Plasmonic terahertz detectors based on a high-electron mobility GaAs/AlGaAs heterostructure

Abstract

In order to characterize magnetic field (B) tunable THz plasmonic detectors, spectroscopy experiments were carried out at liquid helium temperatures and high magnetic fields on devices fabricated on a high electron mobility GaAs/AlGaAs heterostructure. The samples were either gated (the gate of a meander shape) or ungated. Spectra of a photovoltage generated by THz radiation were obtained as a function of B at a fixed THz excitation from a THz laser or as a function of THz photon frequency at a fixed B with a Fourier spectrometer. In the first type of measurements, the wave vector of magnetoplasmons excited was defined by geometrical features of samples. It was also found that the magnetoplasmon spectrum depended on the gate geometry which gives an additional parameter to control plasma excitations in THz detectors.
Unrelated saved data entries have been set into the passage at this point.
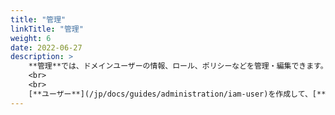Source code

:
 ```yaml
---
title: "管理"
linkTitle: "管理"
weight: 6
date: 2022-06-27
description: >
    **管理**では、ドメインユーザーの情報、ロール、ポリシーなどを管理・編集できます。
    <br>
    <br>
    [**ユーザー**](/jp/docs/guides/administration/iam-user)を作成して、[**APIポリシー**](/jp/docs/guides/administration/iam-policy)が接続された[**ロール**](/jp/docs/guides/administration/iam-role)を付与してください。
---
```

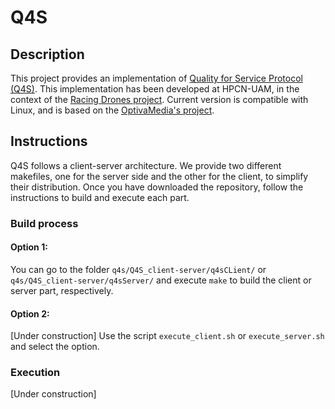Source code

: # Q4S

## Description

This project provides an implementation of [Quality for Service Protocol (Q4S)](https://datatracker.ietf.org/doc/draft-aranda-dispatch-q4s/ "Q4S @ IETF Datatracker"). This implementation has been developed at HPCN-UAM, in the context of the [Racing Drones project](http://www.hpcn-uam.es/project/racing-drones/ "Racing Drones @ HPCN-UAM"). Current version is compatible with Linux, and is based on the [OptivaMedia's project](https://github.com/OptivaMediaArqueopterix/q4s).

## Instructions

Q4S follows a client-server architecture. We provide two different makefiles, one for the server side and the other for the client, to simplify their distribution. Once you have downloaded the repository, follow the instructions to build and execute each part.

### Build process

#### Option 1: 
You can go to the folder ```q4s/Q4S_client-server/q4sCLient/``` or ```q4s/Q4S_client-server/q4sServer/``` and execute ```make``` to build the client or server part, respectively.

#### Option 2:
[Under construction] Use the script ```execute_client.sh``` or ```execute_server.sh``` and select the option.

### Execution

[Under construction]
Fourier spectra showed a strong dependence of the magnetoplasmon resonance amplitude on the conduction-band electron filling factor which was explained within a model of the electron gas heating with THz radiation. The study allows to define both the advantages and limitations of plasmonic devices based on high-mobility GaAs/AlGaAs heterostructures for THz detection at low temperatures and high magnetic fields.